Stored entries:
══════
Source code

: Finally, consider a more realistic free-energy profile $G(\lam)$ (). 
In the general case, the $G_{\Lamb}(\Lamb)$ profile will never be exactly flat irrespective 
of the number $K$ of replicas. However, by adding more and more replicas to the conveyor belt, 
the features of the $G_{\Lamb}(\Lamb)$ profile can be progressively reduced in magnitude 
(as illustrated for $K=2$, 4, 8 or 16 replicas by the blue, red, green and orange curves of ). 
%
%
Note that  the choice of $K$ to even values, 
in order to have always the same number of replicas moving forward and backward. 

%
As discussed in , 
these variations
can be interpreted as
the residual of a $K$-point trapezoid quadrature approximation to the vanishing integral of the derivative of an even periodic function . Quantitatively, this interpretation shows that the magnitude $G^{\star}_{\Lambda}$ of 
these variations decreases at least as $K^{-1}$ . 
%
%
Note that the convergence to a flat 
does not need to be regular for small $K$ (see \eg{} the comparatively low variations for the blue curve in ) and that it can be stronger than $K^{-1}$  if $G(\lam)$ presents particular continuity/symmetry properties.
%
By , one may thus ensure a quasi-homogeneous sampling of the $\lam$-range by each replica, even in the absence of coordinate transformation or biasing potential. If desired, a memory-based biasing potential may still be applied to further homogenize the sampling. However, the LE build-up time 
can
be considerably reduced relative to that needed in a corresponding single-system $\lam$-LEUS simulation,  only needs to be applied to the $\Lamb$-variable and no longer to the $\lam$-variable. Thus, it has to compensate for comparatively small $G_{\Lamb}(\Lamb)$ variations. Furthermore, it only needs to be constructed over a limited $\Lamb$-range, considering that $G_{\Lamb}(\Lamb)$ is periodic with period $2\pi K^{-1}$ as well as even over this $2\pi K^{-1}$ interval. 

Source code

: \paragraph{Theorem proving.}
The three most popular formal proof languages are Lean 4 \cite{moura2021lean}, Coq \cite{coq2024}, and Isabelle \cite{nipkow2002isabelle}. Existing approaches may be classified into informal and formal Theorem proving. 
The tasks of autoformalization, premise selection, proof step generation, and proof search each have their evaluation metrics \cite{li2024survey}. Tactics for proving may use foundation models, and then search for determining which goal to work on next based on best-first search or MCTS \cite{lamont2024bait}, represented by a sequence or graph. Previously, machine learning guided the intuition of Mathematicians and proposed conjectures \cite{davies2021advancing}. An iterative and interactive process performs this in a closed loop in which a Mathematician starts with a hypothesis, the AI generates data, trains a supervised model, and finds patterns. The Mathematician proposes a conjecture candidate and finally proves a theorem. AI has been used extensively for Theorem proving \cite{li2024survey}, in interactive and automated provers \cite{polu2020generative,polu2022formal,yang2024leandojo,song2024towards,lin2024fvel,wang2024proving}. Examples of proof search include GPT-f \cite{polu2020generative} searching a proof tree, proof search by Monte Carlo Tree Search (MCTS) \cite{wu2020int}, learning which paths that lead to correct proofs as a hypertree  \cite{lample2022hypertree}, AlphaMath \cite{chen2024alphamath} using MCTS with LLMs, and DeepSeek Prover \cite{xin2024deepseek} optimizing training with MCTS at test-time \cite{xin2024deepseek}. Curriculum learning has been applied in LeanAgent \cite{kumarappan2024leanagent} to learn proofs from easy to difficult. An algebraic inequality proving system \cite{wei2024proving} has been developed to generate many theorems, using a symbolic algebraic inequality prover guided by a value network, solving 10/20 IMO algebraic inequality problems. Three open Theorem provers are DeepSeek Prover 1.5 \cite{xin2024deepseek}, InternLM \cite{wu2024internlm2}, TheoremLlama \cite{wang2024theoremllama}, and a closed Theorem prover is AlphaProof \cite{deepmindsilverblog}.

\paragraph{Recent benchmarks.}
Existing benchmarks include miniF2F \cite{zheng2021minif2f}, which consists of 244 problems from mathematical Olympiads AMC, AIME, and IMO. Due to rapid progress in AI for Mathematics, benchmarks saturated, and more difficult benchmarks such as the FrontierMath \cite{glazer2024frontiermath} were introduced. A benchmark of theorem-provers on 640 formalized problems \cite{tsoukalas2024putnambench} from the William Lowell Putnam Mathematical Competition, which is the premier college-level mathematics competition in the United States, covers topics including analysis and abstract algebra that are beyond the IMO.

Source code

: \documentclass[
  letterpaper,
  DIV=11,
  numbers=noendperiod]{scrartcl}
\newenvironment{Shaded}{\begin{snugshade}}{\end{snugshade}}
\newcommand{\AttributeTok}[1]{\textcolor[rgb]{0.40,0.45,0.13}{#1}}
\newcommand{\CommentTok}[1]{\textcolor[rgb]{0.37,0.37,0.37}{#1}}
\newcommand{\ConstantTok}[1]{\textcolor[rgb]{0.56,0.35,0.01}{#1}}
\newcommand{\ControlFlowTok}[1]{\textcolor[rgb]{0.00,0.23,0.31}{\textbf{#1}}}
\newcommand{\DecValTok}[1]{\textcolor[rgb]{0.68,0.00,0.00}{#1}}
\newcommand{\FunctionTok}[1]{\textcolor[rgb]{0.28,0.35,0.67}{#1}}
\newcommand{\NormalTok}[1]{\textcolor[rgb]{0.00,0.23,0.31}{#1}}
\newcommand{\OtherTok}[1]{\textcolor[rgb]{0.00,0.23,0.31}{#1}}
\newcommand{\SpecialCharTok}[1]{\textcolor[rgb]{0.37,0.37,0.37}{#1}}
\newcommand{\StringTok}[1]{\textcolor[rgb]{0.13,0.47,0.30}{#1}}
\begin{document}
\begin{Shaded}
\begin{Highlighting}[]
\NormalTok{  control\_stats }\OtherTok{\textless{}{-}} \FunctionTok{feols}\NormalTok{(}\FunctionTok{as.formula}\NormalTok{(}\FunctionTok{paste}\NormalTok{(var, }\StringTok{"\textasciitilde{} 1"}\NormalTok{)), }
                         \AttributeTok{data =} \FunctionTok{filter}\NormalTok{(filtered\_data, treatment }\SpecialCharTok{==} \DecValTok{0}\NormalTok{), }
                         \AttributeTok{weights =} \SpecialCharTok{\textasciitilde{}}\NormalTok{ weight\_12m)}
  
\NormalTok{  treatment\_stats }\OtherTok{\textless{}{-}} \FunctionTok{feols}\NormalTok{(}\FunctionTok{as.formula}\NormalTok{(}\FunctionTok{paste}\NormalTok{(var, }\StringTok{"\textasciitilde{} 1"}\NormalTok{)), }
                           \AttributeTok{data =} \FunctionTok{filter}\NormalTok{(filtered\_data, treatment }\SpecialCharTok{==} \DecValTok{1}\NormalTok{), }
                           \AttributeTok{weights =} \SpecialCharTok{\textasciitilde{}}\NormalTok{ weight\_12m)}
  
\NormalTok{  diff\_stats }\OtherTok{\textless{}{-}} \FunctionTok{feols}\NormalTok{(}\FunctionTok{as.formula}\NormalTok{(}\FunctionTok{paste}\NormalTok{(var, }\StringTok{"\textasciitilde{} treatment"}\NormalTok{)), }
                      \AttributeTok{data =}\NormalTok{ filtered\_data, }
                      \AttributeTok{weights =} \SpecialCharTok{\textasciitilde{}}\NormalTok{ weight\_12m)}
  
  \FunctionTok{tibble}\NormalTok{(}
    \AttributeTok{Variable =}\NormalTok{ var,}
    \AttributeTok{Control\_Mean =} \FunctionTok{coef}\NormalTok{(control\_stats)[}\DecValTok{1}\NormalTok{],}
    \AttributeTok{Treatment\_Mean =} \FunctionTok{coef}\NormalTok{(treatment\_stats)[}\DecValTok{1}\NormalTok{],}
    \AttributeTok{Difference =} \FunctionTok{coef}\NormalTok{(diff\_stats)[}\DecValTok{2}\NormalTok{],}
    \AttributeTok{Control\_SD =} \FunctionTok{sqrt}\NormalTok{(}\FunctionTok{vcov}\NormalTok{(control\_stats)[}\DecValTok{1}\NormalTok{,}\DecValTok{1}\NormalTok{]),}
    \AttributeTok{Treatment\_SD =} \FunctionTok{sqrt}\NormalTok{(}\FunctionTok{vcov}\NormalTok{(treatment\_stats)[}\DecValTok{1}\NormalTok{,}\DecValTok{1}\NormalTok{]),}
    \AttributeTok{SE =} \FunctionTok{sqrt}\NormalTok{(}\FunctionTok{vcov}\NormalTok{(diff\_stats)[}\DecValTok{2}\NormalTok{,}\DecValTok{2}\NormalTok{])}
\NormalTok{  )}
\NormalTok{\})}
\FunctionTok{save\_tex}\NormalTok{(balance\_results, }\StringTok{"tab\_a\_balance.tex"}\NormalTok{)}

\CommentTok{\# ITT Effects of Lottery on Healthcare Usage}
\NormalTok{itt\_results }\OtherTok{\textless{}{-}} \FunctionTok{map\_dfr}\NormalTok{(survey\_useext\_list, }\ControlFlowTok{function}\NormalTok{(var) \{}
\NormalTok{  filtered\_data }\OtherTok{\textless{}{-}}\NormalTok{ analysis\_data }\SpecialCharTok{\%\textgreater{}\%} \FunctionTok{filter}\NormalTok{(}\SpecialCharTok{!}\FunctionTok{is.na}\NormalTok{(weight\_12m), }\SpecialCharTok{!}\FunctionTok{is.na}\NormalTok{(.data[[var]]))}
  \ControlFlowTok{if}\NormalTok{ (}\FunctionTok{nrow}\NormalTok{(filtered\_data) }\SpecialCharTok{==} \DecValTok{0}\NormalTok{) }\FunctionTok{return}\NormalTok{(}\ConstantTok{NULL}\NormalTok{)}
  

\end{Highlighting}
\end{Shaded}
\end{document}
══════
__What the exercise asks__
In the lines above, spot each one that contains the word "Note" and copy it.

__Solution to the problem__
Note that  the choice of $K$ to even values, 
Note that the convergence to a flat 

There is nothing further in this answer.